Sunday, January 24, 2010

What could comScore learn from Domino's Pizza?

Last week, The Wall Street Journal's AllThingsD ran an article about comScore, the Internet website traffic measuring service. Yesterday, Jason Calacanis chimed in with his own heated remarks about comScore and one of its investors, and today, Michael Arrington and TechCrunch got sucked into the debate. I've linked to the articles on all three sites, so I won't rehash their arguments. However, let me summarize what I understand as the facts, and then make a few suggestions.

For more than ten years, comScore has used a diary approach for measuring website traffic, the same basic approach used for decades by Nielsen and Arbitron to report broadcast ratings. comScore's users manually reported the sites that they visited, and then their reports were aggregated and extrapolated to come up with gross visit counts. The problem was that almost since comScore's inception, many website operators claimed that their own reports showed much higher traffic than comScore, but comScore defended its methodology and claimed that it was accurate.

Radio and television broadcasters and their advertisers knew for decades that the diary method was inaccurate. People forgot to report programs that they watched or listened to. African-American and Hispanic households were underrepresented in diary samples, as were low-income households in general. Everyone knew that the methodology had serious problems. With the implementation of people meters that automatically track television viewership, the industry saw just how inaccurate the old diary-based system was.

The comScore diary system had similar deficiencies to the broadcast systems, but the company adamantly denied any flaws. Then, a few years ago, Google and Quantcast, among others, introduced "beacon" technologies that would report every time a webpage was viewed, bringing people meter-like technology to the Internet. These systems provided results that were generally much closer to the publishers' own logs than comScore.

Last week, comScore announced its own beacon-based system and stated that it will be significantly more accurate than its diaries. However, for a website operator to get comScore beacons, it either has to pay $10,000 per year to subscribe to comScore's report service or pay a one-time $5,000 fee for the company to "audit" the placement of the website's beacons to insure that one and only one beacon is on every page. If the website operator doesn't want to pay, comScore will continue to use its diary method, which it admits is inaccurate, to measure that site's traffic. It was this "pay for accurate numbers" approach that AllThingsD reported and that made Calacanis go ballistic.

comScore has the right to charge whatever it wants for its service, although $5,000 to "audit" beacon placement seems like a lot of money, given that it's likely to be a largely automated service. What I have problems with is comScore continuing to offer the diary service at all, and that's where my gratuitous Domino's Pizza reference comes in.

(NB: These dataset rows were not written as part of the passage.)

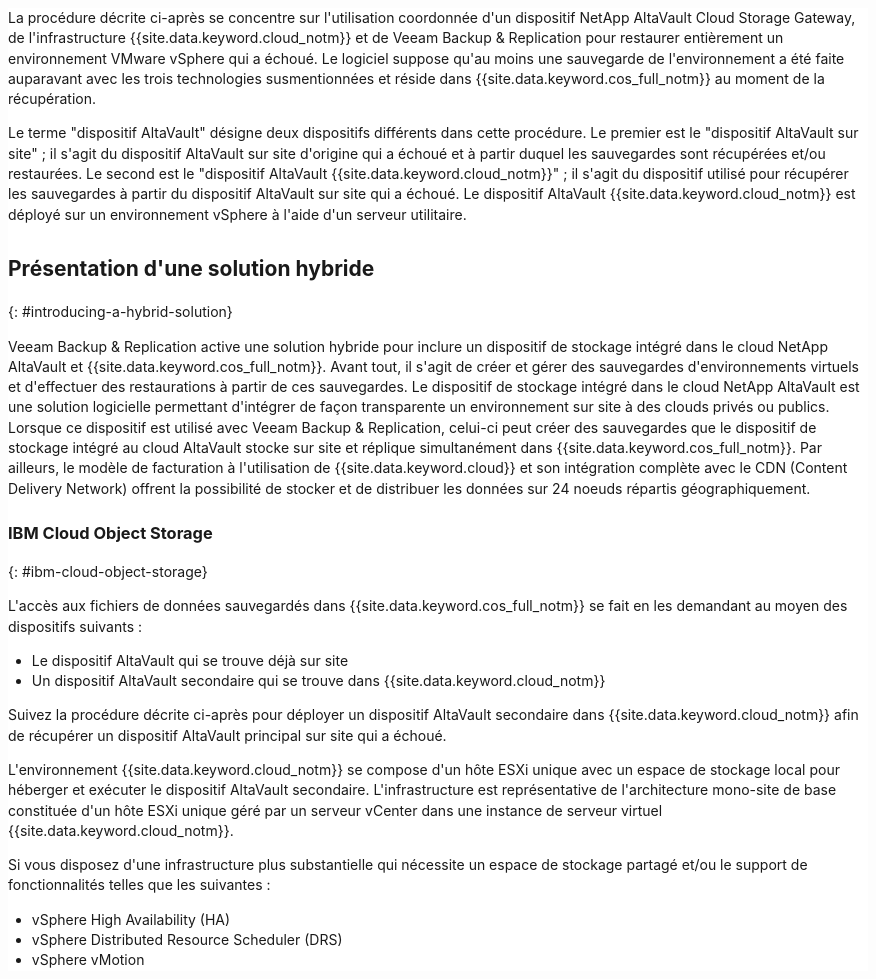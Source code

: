 La procédure décrite ci-après se concentre sur l'utilisation coordonnée d'un dispositif NetApp AltaVault Cloud Storage Gateway, de l'infrastructure {{site.data.keyword.cloud_notm}} et de Veeam Backup & Replication pour restaurer entièrement un environnement VMware vSphere qui a échoué.
Le logiciel suppose qu'au moins une sauvegarde de l'environnement a été faite auparavant avec les trois technologies susmentionnées et réside dans {{site.data.keyword.cos_full_notm}} au  moment de la récupération. 

Le terme "dispositif AltaVault" désigne deux dispositifs différents dans cette procédure.
Le premier est le "dispositif AltaVault sur site" ; il s'agit du dispositif AltaVault sur site d'origine qui a échoué et à partir duquel les sauvegardes sont récupérées et/ou restaurées.
Le second est le "dispositif AltaVault {{site.data.keyword.cloud_notm}}" ; il s'agit du dispositif utilisé pour récupérer les sauvegardes à partir du dispositif AltaVault sur site qui a échoué.
Le dispositif AltaVault {{site.data.keyword.cloud_notm}} est déployé sur un environnement vSphere à l'aide d'un serveur utilitaire. 

## Présentation d'une solution hybride
{: #introducing-a-hybrid-solution}

Veeam Backup & Replication active une solution hybride pour inclure un dispositif de stockage intégré dans le cloud NetApp AltaVault et {{site.data.keyword.cos_full_notm}}. Avant tout, il s'agit de créer et gérer des sauvegardes d'environnements virtuels et d'effectuer des restaurations à partir de ces sauvegardes. Le dispositif de stockage intégré dans le cloud NetApp AltaVault est une solution logicielle permettant d'intégrer de façon transparente un environnement sur site à des clouds privés ou publics. Lorsque ce dispositif est utilisé avec Veeam Backup & Replication, celui-ci peut créer des sauvegardes que le dispositif de stockage intégré au cloud AltaVault stocke sur site et réplique simultanément dans {{site.data.keyword.cos_full_notm}}. Par ailleurs, le modèle de facturation à l'utilisation de {{site.data.keyword.cloud}} et son intégration complète avec le CDN (Content Delivery Network) offrent la possibilité de stocker et de distribuer les données sur 24 noeuds répartis géographiquement.


### IBM Cloud Object Storage
{: #ibm-cloud-object-storage}

L'accès aux fichiers de données sauvegardés dans {{site.data.keyword.cos_full_notm}} se fait en les demandant au moyen des dispositifs suivants :

* Le dispositif AltaVault qui se trouve déjà sur site
* Un dispositif AltaVault secondaire qui se trouve dans {{site.data.keyword.cloud_notm}}

Suivez la procédure décrite ci-après pour déployer un dispositif AltaVault secondaire dans {{site.data.keyword.cloud_notm}} afin de récupérer un dispositif AltaVault principal sur site qui a échoué. 

L'environnement {{site.data.keyword.cloud_notm}} se compose d'un hôte ESXi unique avec un espace de stockage local pour héberger et exécuter le dispositif AltaVault secondaire. L'infrastructure est représentative de l'architecture mono-site de base constituée d'un hôte ESXi unique géré par un serveur vCenter dans une instance de serveur virtuel {{site.data.keyword.cloud_notm}}. 

Si vous disposez d'une infrastructure plus substantielle qui nécessite un espace de stockage partagé et/ou le support de fonctionnalités telles que les suivantes :


* vSphere High Availability (HA)
* vSphere Distributed Resource Scheduler (DRS)
* vSphere vMotion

Recently, Domino's began running television ads taken from focus groups, where participants said things like "the crust is rubbery" and "the box tastes better than the pizza." Domino's ads say that it has taken the criticisms to heart and has changed its pizzas so they taste better. Domino's no longer sells its old, crappy pizzas, only the new ones. comScore, however, continues to offer the old, crappy diary measurements, right alongside the new, superior, beacon-based ones. If the old methodology doesn'r work very well, STOP USING IT!

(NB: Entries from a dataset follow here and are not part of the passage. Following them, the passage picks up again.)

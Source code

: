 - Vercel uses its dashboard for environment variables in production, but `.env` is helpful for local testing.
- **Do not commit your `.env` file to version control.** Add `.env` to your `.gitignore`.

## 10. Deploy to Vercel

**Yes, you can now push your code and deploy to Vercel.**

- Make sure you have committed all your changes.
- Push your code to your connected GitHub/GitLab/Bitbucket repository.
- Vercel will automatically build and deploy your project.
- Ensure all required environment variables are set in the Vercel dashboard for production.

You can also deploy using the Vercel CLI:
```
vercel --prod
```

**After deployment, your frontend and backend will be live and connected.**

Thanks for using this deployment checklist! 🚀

If I was an advertiser, I'd now take comScore's diary ratings with a grain of salt. Mixing the two methodologies would actually make it more likely that I'd look at a competitive rating system, not less. I'm sure that comScore is afraid that dropping the diaries before it has a critical mass of beacon-equipped sites will make its overall service much less valuable, but there's an alternative approach it could have taken that would allow them to phase out diaries quickly and still generate revenue:

  1. Make the beacons available to website operators free, just like Quantcast and Google do.
  2. Provide the auditing service for the first year at a much lower price, and make it an annually renewable service.
  3. Clearly distinguish in ratings reports which sites are audited and which are not. This will alert advertisers to sites that may be "gaming the system" by placing multiple beacons on a single page.
It's in comScore's best interest to get rid of the diaries and go to the audited system it's pursuing. It should do everything it can to make the transition as quickly as possible, even if it means leaving some money on the table in the short term.